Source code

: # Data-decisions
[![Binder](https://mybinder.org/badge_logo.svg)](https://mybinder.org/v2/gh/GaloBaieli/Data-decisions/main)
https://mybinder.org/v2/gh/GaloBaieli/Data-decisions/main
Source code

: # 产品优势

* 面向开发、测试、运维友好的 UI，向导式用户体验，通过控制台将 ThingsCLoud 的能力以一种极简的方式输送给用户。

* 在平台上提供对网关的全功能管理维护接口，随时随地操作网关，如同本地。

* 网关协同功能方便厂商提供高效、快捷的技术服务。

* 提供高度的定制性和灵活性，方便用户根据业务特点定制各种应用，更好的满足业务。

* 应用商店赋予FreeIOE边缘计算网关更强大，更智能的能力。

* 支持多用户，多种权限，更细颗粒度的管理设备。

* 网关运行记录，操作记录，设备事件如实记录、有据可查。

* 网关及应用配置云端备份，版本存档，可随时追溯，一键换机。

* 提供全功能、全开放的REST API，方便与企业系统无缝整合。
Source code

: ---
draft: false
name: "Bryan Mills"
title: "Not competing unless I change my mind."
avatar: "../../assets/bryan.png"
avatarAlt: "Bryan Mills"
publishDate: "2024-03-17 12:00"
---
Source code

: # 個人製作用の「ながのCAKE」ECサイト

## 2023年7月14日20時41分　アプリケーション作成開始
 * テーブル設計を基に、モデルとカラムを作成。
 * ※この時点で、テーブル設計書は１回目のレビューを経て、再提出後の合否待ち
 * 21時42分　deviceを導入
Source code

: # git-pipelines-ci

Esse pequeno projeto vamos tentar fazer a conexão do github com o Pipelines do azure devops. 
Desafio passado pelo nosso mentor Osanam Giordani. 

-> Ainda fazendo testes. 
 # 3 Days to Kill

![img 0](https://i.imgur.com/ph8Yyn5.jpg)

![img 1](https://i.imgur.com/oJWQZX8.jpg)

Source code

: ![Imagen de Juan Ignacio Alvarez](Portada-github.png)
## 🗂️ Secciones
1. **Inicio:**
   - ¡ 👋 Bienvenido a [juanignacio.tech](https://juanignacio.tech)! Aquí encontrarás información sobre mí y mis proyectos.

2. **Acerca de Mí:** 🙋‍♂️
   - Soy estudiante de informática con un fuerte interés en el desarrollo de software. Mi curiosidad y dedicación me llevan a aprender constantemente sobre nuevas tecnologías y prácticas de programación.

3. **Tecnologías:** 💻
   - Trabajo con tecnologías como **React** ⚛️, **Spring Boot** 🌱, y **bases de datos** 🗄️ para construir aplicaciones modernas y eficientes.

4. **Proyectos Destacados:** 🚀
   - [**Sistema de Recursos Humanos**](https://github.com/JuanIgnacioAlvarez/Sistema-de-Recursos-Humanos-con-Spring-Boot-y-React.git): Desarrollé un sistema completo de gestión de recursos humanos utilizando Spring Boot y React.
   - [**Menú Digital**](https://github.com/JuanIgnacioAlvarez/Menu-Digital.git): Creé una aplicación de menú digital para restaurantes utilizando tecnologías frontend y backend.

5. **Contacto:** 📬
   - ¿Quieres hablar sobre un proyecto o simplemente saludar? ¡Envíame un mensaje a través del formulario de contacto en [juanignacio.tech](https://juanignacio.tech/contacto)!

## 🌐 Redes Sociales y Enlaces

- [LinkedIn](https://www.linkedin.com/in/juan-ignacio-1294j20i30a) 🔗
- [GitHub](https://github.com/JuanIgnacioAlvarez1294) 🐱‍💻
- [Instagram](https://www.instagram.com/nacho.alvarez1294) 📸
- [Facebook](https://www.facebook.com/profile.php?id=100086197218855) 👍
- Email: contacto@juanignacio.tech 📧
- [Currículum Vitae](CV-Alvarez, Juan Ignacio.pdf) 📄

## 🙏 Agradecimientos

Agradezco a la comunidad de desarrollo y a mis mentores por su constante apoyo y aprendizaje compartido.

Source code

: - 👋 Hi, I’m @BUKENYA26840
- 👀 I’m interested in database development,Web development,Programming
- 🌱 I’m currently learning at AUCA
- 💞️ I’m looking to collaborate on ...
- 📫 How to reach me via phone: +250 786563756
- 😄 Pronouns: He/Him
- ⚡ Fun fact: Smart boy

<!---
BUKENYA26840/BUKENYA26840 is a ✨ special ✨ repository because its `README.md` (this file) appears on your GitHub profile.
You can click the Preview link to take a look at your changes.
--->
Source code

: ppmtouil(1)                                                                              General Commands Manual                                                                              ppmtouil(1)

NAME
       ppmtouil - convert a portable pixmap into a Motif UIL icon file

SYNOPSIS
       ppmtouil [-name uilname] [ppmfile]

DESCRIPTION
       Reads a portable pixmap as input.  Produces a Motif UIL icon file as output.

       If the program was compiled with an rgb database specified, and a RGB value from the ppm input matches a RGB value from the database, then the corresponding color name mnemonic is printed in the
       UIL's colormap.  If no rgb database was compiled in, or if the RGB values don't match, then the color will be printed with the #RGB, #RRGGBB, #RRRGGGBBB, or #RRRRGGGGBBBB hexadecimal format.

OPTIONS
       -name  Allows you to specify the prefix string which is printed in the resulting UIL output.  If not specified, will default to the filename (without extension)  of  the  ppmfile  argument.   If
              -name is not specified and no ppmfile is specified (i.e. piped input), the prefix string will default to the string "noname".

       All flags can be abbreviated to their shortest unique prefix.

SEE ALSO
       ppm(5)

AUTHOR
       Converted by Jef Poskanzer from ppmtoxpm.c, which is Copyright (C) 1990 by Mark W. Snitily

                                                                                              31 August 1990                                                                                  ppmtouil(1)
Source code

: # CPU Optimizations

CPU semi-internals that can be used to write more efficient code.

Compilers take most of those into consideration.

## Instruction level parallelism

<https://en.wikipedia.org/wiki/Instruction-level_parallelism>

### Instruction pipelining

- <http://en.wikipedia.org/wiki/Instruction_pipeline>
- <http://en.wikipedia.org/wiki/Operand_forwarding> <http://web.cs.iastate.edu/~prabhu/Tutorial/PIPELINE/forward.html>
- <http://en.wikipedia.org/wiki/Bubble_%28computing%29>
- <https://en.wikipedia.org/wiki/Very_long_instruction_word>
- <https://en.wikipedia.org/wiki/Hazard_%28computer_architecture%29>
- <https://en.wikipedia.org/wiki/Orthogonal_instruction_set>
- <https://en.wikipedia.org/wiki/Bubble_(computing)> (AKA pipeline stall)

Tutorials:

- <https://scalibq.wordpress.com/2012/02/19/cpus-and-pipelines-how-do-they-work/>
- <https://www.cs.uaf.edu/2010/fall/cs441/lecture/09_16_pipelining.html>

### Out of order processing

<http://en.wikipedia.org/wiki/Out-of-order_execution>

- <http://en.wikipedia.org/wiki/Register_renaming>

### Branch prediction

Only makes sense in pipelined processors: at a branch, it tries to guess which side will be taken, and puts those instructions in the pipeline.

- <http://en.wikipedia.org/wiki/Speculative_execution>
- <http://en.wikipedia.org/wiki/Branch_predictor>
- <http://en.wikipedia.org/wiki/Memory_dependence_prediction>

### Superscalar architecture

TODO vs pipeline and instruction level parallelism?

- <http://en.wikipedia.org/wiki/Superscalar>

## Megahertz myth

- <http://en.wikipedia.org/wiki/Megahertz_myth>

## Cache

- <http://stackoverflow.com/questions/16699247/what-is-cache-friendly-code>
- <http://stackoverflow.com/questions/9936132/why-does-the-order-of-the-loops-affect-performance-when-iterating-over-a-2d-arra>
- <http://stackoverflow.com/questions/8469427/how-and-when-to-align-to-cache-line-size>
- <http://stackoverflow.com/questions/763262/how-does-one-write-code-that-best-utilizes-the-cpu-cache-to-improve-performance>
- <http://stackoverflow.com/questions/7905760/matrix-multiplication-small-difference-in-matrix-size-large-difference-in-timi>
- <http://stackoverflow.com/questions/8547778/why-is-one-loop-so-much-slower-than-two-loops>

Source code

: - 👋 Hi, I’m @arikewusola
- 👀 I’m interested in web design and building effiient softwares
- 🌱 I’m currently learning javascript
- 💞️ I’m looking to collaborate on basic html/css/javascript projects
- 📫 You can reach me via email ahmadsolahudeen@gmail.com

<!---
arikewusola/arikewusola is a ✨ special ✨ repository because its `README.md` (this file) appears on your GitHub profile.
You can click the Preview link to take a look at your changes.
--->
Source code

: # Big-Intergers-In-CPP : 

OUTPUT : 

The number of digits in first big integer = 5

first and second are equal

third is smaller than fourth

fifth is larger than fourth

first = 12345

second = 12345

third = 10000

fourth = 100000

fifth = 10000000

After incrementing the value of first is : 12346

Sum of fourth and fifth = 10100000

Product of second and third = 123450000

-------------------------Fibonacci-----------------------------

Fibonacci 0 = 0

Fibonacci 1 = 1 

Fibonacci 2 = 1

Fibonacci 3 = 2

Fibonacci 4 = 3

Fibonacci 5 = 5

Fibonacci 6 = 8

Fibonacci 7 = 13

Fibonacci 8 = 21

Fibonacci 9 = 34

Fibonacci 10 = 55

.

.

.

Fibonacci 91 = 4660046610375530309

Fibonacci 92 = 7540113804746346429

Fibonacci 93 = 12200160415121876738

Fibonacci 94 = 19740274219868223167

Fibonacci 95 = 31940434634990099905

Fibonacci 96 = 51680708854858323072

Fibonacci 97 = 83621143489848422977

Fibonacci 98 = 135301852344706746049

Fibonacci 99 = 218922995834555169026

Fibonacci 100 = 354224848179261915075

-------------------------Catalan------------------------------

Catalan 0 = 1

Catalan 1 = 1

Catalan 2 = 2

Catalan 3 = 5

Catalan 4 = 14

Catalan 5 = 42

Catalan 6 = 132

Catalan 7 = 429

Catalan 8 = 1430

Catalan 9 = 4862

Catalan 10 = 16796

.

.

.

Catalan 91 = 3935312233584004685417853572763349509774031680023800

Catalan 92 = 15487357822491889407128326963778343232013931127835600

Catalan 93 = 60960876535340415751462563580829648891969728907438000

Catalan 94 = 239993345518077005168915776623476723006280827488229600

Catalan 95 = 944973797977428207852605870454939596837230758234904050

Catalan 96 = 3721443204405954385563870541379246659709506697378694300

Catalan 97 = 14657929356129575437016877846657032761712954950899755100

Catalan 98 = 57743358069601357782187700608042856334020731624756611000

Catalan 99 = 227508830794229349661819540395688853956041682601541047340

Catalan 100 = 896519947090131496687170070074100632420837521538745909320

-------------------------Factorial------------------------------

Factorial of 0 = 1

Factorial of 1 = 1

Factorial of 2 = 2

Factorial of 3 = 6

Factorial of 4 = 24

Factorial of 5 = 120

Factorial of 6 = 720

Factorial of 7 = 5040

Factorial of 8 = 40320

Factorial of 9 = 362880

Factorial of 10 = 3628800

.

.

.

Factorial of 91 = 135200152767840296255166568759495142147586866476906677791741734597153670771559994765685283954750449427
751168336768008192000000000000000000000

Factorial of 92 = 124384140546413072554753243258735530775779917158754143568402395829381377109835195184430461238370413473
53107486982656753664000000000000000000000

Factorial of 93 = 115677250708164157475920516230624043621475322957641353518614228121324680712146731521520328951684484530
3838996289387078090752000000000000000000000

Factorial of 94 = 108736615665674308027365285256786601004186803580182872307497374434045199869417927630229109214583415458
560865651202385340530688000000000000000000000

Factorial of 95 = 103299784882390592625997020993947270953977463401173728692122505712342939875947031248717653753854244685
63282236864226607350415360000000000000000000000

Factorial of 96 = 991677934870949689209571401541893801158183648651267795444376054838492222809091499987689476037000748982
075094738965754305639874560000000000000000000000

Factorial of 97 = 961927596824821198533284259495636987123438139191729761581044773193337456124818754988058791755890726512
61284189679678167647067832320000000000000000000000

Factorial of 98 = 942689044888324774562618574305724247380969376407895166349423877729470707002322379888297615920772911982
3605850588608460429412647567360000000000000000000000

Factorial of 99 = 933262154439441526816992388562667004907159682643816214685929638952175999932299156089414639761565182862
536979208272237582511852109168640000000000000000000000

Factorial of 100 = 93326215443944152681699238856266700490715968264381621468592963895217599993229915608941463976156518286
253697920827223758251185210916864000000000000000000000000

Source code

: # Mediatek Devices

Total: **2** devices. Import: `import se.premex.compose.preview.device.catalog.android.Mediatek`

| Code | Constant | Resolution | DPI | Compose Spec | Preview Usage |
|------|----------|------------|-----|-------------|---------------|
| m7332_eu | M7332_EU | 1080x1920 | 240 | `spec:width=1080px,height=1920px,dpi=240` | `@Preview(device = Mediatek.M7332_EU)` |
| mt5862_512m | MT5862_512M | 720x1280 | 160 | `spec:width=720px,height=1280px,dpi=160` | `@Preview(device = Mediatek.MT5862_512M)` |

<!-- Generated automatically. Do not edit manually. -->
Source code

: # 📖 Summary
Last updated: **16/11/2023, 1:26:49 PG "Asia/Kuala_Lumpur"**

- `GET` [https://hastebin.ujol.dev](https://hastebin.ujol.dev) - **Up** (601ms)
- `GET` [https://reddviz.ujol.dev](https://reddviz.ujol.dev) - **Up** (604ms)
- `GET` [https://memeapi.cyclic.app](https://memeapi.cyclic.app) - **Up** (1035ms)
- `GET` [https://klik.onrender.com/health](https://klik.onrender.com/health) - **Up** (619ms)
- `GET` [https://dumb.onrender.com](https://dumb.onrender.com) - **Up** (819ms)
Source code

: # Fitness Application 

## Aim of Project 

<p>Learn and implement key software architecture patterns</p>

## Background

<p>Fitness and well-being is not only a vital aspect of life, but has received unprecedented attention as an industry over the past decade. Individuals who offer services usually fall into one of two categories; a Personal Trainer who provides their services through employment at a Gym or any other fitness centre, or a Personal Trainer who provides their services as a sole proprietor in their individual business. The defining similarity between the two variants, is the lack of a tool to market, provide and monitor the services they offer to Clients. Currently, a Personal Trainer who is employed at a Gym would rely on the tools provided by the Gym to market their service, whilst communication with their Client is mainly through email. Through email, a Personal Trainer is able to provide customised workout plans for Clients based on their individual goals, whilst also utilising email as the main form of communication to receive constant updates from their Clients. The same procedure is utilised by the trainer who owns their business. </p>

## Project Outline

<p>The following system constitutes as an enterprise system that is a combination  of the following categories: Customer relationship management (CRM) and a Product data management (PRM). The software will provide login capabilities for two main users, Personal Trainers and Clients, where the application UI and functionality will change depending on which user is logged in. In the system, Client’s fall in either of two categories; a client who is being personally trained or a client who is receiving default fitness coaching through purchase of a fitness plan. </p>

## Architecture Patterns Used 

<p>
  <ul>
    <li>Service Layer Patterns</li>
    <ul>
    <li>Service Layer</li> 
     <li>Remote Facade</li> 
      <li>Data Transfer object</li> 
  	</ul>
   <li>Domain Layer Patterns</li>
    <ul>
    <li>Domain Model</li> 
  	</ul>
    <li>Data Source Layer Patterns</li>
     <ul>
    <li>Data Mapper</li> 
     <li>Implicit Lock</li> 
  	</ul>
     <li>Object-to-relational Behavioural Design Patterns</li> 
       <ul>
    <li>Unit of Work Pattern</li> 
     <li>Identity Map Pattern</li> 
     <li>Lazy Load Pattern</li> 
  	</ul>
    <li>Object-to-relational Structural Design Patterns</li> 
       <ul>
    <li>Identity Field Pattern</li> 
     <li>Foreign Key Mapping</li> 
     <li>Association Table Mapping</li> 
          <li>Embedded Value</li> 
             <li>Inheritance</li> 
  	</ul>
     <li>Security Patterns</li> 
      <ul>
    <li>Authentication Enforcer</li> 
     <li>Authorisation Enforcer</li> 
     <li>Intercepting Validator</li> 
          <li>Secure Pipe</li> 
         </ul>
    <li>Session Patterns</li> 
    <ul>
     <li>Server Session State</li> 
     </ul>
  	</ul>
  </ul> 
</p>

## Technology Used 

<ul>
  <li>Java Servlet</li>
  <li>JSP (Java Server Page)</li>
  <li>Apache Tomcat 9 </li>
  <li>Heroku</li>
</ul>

══════════════════════════════

- [Task]:
Would you please transcribe the lines above exactly, starting with the first line of the material and ending with the line that has "UI，向导式用户体验，通过控制台将 ThingsCLoud 的能力以一种极简的方式输送给用户。"?

- [Task answer]:
Source code

: # Data-decisions
[![Binder](https://mybinder.org/badge_logo.svg)](https://mybinder.org/v2/gh/GaloBaieli/Data-decisions/main)
https://mybinder.org/v2/gh/GaloBaieli/Data-decisions/main
Source code

: # 产品优势

* 面向开发、测试、运维友好的 UI，向导式用户体验，通过控制台将 ThingsCLoud 的能力以一种极简的方式输送给用户。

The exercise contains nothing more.